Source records
- - - -
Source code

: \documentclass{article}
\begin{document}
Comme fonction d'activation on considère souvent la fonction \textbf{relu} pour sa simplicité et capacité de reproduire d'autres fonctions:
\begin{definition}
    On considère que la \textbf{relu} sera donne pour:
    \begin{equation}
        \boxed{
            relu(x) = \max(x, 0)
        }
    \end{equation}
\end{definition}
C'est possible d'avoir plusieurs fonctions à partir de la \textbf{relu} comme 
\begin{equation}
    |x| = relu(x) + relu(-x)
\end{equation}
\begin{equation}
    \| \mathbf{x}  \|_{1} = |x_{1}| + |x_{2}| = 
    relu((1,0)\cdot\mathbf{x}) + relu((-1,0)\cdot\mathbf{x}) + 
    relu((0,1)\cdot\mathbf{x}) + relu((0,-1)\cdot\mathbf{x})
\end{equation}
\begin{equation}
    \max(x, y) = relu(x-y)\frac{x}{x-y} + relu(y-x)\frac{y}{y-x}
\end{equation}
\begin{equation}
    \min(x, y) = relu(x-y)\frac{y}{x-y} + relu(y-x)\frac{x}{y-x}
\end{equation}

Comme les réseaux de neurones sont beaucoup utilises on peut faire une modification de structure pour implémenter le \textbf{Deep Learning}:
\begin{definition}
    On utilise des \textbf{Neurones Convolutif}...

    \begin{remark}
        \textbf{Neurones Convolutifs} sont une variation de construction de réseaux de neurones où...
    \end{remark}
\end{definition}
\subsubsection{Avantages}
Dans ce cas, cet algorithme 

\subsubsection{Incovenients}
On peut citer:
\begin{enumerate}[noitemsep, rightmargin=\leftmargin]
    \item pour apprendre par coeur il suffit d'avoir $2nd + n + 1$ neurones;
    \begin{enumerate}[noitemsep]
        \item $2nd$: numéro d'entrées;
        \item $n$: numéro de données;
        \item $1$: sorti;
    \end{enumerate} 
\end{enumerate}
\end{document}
- - - -
- [PROBLEM TO SOLVE] Please filter the entries for the word "enumerate" and copy the lines that have it.

- [RESULT OF THIS EXERCISE]
\begin{enumerate}[noitemsep, rightmargin=\leftmargin]
    \begin{enumerate}[noitemsep]
    \end{enumerate} 
\end{enumerate}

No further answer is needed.